为进一步验证各提取剂的效果，取6组阳性蜂蜜（其中含有不同浓度的诺氟沙星、氧氟沙星、恩诺沙星及环丙沙星），应用上述3种提取剂进行提取。结果显示，1%甲酸溶液－乙腈（5∶95）提取液只检出氧氟沙星；氨水－甲醇（5∶95）提取液对低浓度样品未检出，1%甲酸溶液－甲醇（5∶95）提取液与国标GB/T 20757－2006［17］的检测结果基本一致，故选择1%甲酸溶液－甲醇（5∶95）作为提取剂，并比较了不同体积比（50∶50、40∶60、30∶70、20∶80、10∶90、5∶95）的1%甲酸溶液－甲醇对26种待测物的回收率（如图2）。结果显示，体积比为20∶80时，除吡派酸、氟罗沙星、氧氟沙星、洛美沙星外，其余化合物的回收率明显偏离100%，体积比为50∶50时整体回收率降至最低，净化时的流速也最慢。实验选择对26种待测物回收率更佳的1%甲酸溶液－甲醇（10∶90）作为提取剂。

图2 不同体积比的1%甲酸溶液－甲醇对26种待测物的提取效果Fig.2 Extraction efficiencies of 26 analytes by different volume ratios of 1% formic acid solution－methanol

2.4 净化条件的选择

蜂蜜含有氨基酸、有机酸、糖类、色素和少量蛋白质等［19］，针对蜂蜜的净化方法有固相萃取和QuEChERS 等方法，本文考察了PRiME HLB 柱、HLB 柱［17］、PAX 柱［18］和QuEChERS［12］的净化效果。称取空白基质样品进行10.0 μg/kg 的加标回收实验，结果表明，PRiME HLB 柱可去除蜂蜜中有机酸、部分色素及糖类等杂质。
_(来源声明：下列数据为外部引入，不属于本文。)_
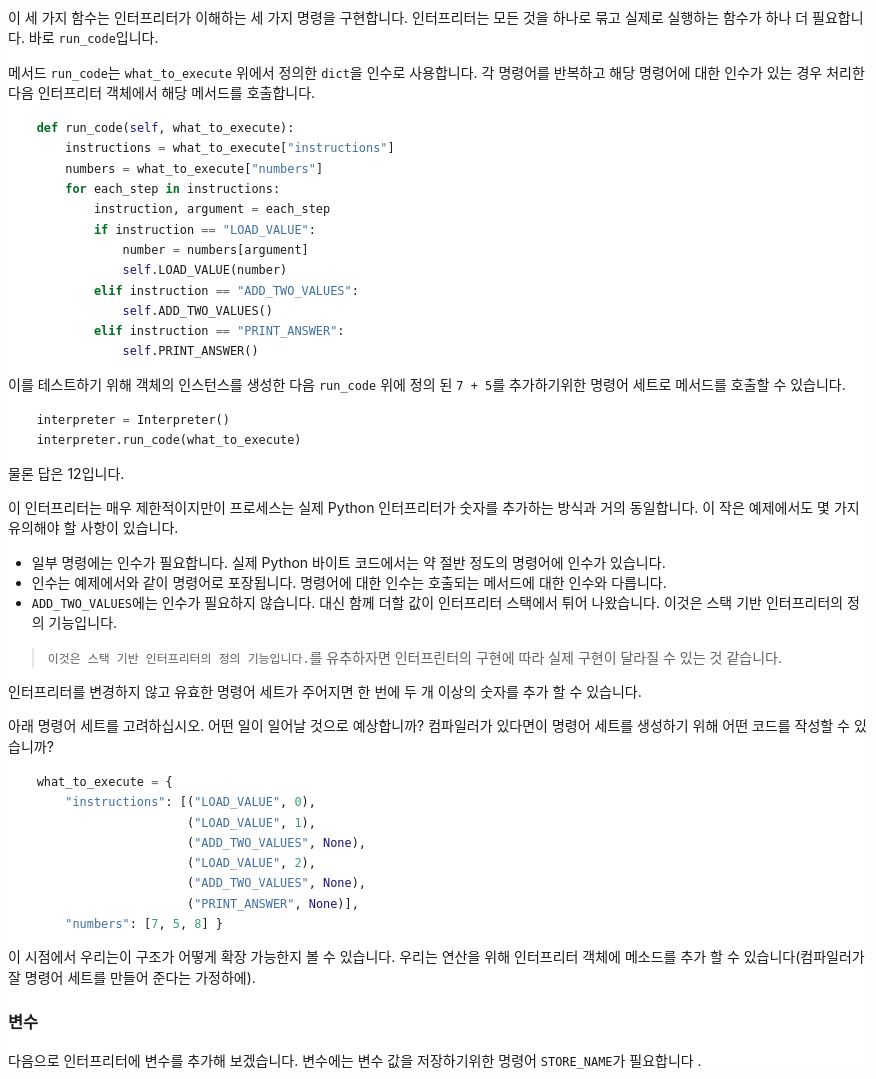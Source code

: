 
이 세 가지 함수는 인터프리터가 이해하는 세 가지 명령을 구현합니다. 인터프리터는 모든 것을 하나로 묶고 실제로 실행하는 함수가 하나 더 필요합니다. 바로 `run_code`입니다.

메서드 `run_code`는 `what_to_execute` 위에서 정의한 `dict`을 인수로 사용합니다. 각 명령어를 반복하고 해당 명령어에 대한 인수가 있는 경우 처리한 다음 인터프리터 객체에서 해당 메서드를 호출합니다.


```python
    def run_code(self, what_to_execute):
        instructions = what_to_execute["instructions"]
        numbers = what_to_execute["numbers"]
        for each_step in instructions:
            instruction, argument = each_step
            if instruction == "LOAD_VALUE":
                number = numbers[argument]
                self.LOAD_VALUE(number)
            elif instruction == "ADD_TWO_VALUES":
                self.ADD_TWO_VALUES()
            elif instruction == "PRINT_ANSWER":
                self.PRINT_ANSWER()
```

이를 테스트하기 위해 객체의 인스턴스를 생성한 다음 `run_code` 위에 정의 된 `7 + 5`를 추가하기위한 명령어 세트로 메서드를 호출할 수 있습니다.

```python
    interpreter = Interpreter()
    interpreter.run_code(what_to_execute)
```

물론 답은 12입니다.

이 인터프리터는 매우 제한적이지만이 프로세스는 실제 Python 인터프리터가 숫자를 추가하는 방식과 거의 동일합니다. 이 작은 예제에서도 몇 가지 유의해야 할 사항이 있습니다.

- 일부 명령에는 인수가 필요합니다. 실제 Python 바이트 코드에서는 약 절반 정도의 명령어에 인수가 있습니다. 
- 인수는 예제에서와 같이 명령어로 포장됩니다. 명령어에 대한 인수는 호출되는 메서드에 대한 인수와 다릅니다.
- `ADD_TWO_VALUES`에는 인수가 필요하지 않습니다. 대신 함께 더할 값이 인터프리터 스택에서 튀어 나왔습니다. 이것은 스택 기반 인터프리터의 정의 기능입니다.

> `이것은 스택 기반 인터프리터의 정의 기능입니다.`를 유추하자면 인터프린터의 구현에 따라 실제 구현이 달라질 수 있는 것 같습니다.

인터프리터를 변경하지 않고 유효한 명령어 세트가 주어지면 한 번에 두 개 이상의 숫자를 추가 할 수 있습니다. 

아래 명령어 세트를 고려하십시오. 어떤 일이 일어날 것으로 예상합니까? 컴파일러가 있다면이 명령어 세트를 생성하기 위해 어떤 코드를 작성할 수 있습니까?

```python
    what_to_execute = {
        "instructions": [("LOAD_VALUE", 0),
                         ("LOAD_VALUE", 1),
                         ("ADD_TWO_VALUES", None),
                         ("LOAD_VALUE", 2),
                         ("ADD_TWO_VALUES", None),
                         ("PRINT_ANSWER", None)],
        "numbers": [7, 5, 8] }
```
이 시점에서 우리는이 구조가 어떻게 확장 가능한지 볼 수 있습니다. 우리는 연산을 위해 인터프리터 객체에 메소드를 추가 할 수 있습니다(컴파일러가 잘 명령어 세트를 만들어 준다는 가정하에).

### 변수
다음으로 인터프리터에 변수를 추가해 보겠습니다. 변수에는 변수 값을 저장하기위한 명령어 `STORE_NAME`가 필요합니다 .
从去除杂质效果看，HLB 柱与PAX 柱相当，PRiME HLB 柱和QuEChERS 次之。从回收率上看，PRiME HLB 柱优于HLB柱，均有24种目标物的回收率在80%～110%之间；QuEChERS次之；PAX 最差，只有10 种化合物的回收率大于80%，其余在22%～78%之间。实验最终选择净化能力略弱，但回收率较好，且无需活化、淋洗和洗脱，操作过程更简便的PRiME HLB柱进行净化。

2.5 基质效应评价

基质效应（ME）是指在测定过程中，由于待测化合物的离子化效应被样品基质改变，从而使响应信号受到增强或抑制的现象。目前评价基质效应的方法有标准曲线法和相对响应值法，本文采用标准曲线法考察喹诺酮类化合物在蜂蜜中的基质效应，ME=基质匹配标准曲线斜率/溶剂标准曲线斜率×100%。当ME＞115%时为基质增强效应；当85%≤ME ≤115%时基质效应可忽略；当ME＜85%时为基质抑制效应［20－21］。实验考察了洋槐蜜、油菜花蜜和荆条蜜的基质效应（分别以ME1、ME2、ME3表示），表2结果表明，目标化合物及其同位素内标在各个峰蜜中的基质效应变化趋势一致，荆条蜜较其他蜜的基质效应略小，奥比沙星、加替沙星等8种化合物的基质效应不明显（89%～115%），麻保沙星等18种化合物为基质增强效应，其中，吡派酸、依诺沙星、诺氟沙星、培氟沙星、达氟沙星、环丙沙星的基质增强效应较强。

表2 26种喹诺酮类化合物及15种内标的基质效应（%）Table 2 Matrix effects of 26 quinolones and 15 internal standards（%）

基质效应的消除方法通常有基质匹配曲线、同位素内标、基质净化法等［22］，本文选择内标法减弱基质效应对目标物定量结果的影响。对于有同位素内标的待测物，选择其同位素内标作为内标定量；对于无同位素内标的化合物，依据结构相似、保留时间相近、基质效应差异较小的原则选择其它同位素内标定量（见表3）。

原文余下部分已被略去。